What is needed » Each record below is to be copied exactly; the pictures are to be omitted.

Material for this task »
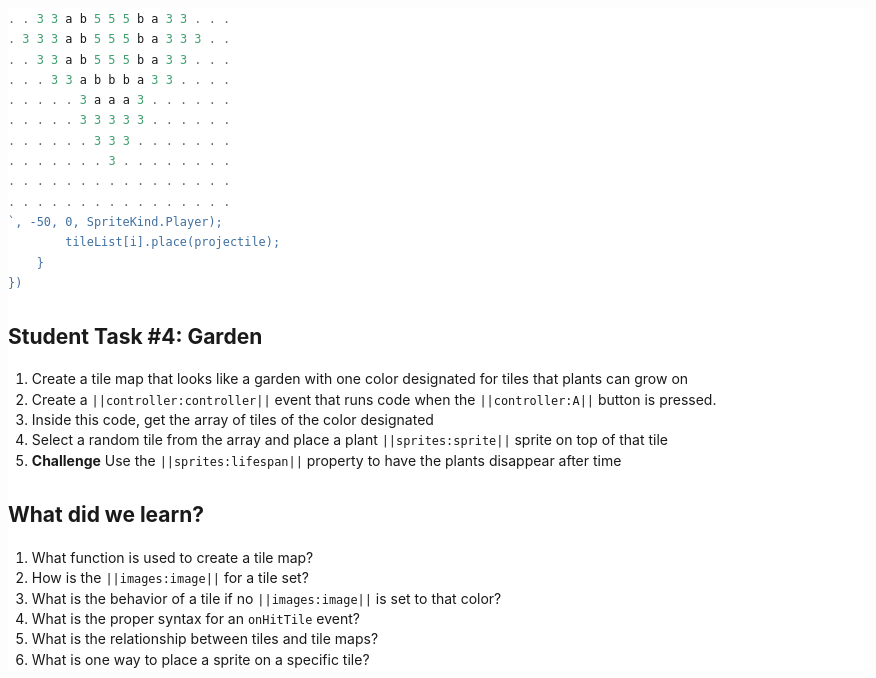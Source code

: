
 ```typescript
. . 3 3 a b 5 5 5 b a 3 3 . . . 
. 3 3 3 a b 5 5 5 b a 3 3 3 . . 
. . 3 3 a b 5 5 5 b a 3 3 . . . 
. . . 3 3 a b b b a 3 3 . . . . 
. . . . . 3 a a a 3 . . . . . . 
. . . . . 3 3 3 3 3 . . . . . . 
. . . . . . 3 3 3 . . . . . . . 
. . . . . . . 3 . . . . . . . . 
. . . . . . . . . . . . . . . . 
. . . . . . . . . . . . . . . . 
`, -50, 0, SpriteKind.Player);
        tileList[i].place(projectile);
    }
})
```

## Student Task #4: Garden

1. Create a tile map that looks like a garden with one color designated for tiles that plants can grow on
2. Create a ``||controller:controller||`` event that runs code when the ``||controller:A||`` button is pressed.
3. Inside this code, get the array of tiles of the color designated
4. Select a random tile from the array and place a plant ``||sprites:sprite||`` sprite on top of that tile
5. **Challenge** Use the ``||sprites:lifespan||`` property to have the plants disappear after time

## What did we learn?
1. What function is used to create a tile map?
2. How is the ``||images:image||`` for a tile set?
3. What is the behavior of a tile if no ``||images:image||`` is set to that color?
4. What is the proper syntax for an ``onHitTile`` event?
4. What is the relationship between tiles and tile maps?
6. What is one way to place a sprite on a specific tile?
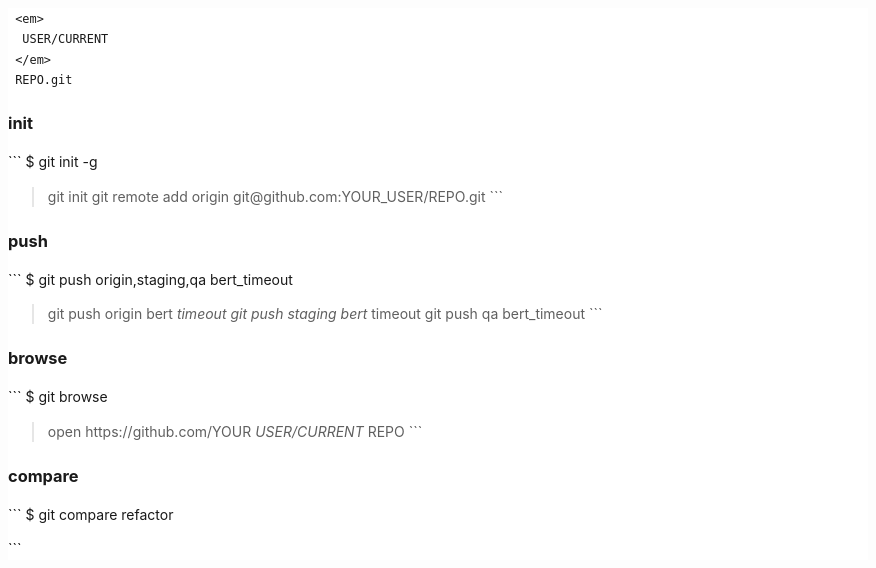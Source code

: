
  ```
  <em>
   USER/CURRENT
  </em>
  REPO.git
  ```
 </p>
</blockquote>
<h3>
 init
</h3>
<p>
 ```
$ git init -g
</p>
<blockquote>
 <p>
  git init
  git remote add origin git@github.com:YOUR_USER/REPO.git
  ```
 </p>
</blockquote>
<h3>
 push
</h3>
<p>
 ```
$ git push origin,staging,qa bert_timeout
</p>
<blockquote>
 <p>
  git push origin bert
  <em>
   timeout
  git push staging bert
  </em>
  timeout
  git push qa bert_timeout
  ```
 </p>
</blockquote>
<h3>
 browse
</h3>
<p>
 ```
$ git browse
</p>
<blockquote>
 <p>
  open https://github.com/YOUR
  <em>
   USER/CURRENT
  </em>
  REPO
  ```
 </p>
</blockquote>
<h3>
 compare
</h3>
<p>
 ```
$ git compare refactor
</p>
 ```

Response to this exercise »
Source code

:
 ```typescript
. . 3 3 a b 5 5 5 b a 3 3 . . . 
. 3 3 3 a b 5 5 5 b a 3 3 3 . . 
. . 3 3 a b 5 5 5 b a 3 3 . . . 
. . . 3 3 a b b b a 3 3 . . . . 
. . . . . 3 a a a 3 . . . . . . 
. . . . . 3 3 3 3 3 . . . . . . 
. . . . . . 3 3 3 . . . . . . . 
. . . . . . . 3 . . . . . . . . 
. . . . . . . . . . . . . . . . 
. . . . . . . . . . . . . . . . 
`, -50, 0, SpriteKind.Player);
        tileList[i].place(projectile);
    }
})
```

## Student Task #4: Garden

1. Create a tile map that looks like a garden with one color designated for tiles that plants can grow on
2. Create a ``||controller:controller||`` event that runs code when the ``||controller:A||`` button is pressed.
3. Inside this code, get the array of tiles of the color designated
4. Select a random tile from the array and place a plant ``||sprites:sprite||`` sprite on top of that tile
5. **Challenge** Use the ``||sprites:lifespan||`` property to have the plants disappear after time

## What did we learn?
1. What function is used to create a tile map?
2. How is the ``||images:image||`` for a tile set?
3. What is the behavior of a tile if no ``||images:image||`` is set to that color?
4. What is the proper syntax for an ``onHitTile`` event?
4. What is the relationship between tiles and tile maps?
6. What is one way to place a sprite on a specific tile?
Source code

:
  ```
  <em>
   USER/CURRENT
  </em>
  REPO.git
  ```
 </p>
</blockquote>
<h3>
 init
</h3>
<p>
 ```
$ git init -g
</p>
<blockquote>
 <p>
  git init
  git remote add origin git@github.com:YOUR_USER/REPO.git
  ```
 </p>
</blockquote>
<h3>
 push
</h3>
<p>
 ```
$ git push origin,staging,qa bert_timeout
</p>
<blockquote>
 <p>
  git push origin bert
  <em>
   timeout
  git push staging bert
  </em>
  timeout
  git push qa bert_timeout
  ```
 </p>
</blockquote>
<h3>
 browse
</h3>
<p>
 ```
$ git browse
</p>
<blockquote>
 <p>
  open https://github.com/YOUR
  <em>
   USER/CURRENT
  </em>
  REPO
  ```
 </p>
</blockquote>
<h3>
 compare
</h3>
<p>
 ```
$ git compare refactor
</p>
 ```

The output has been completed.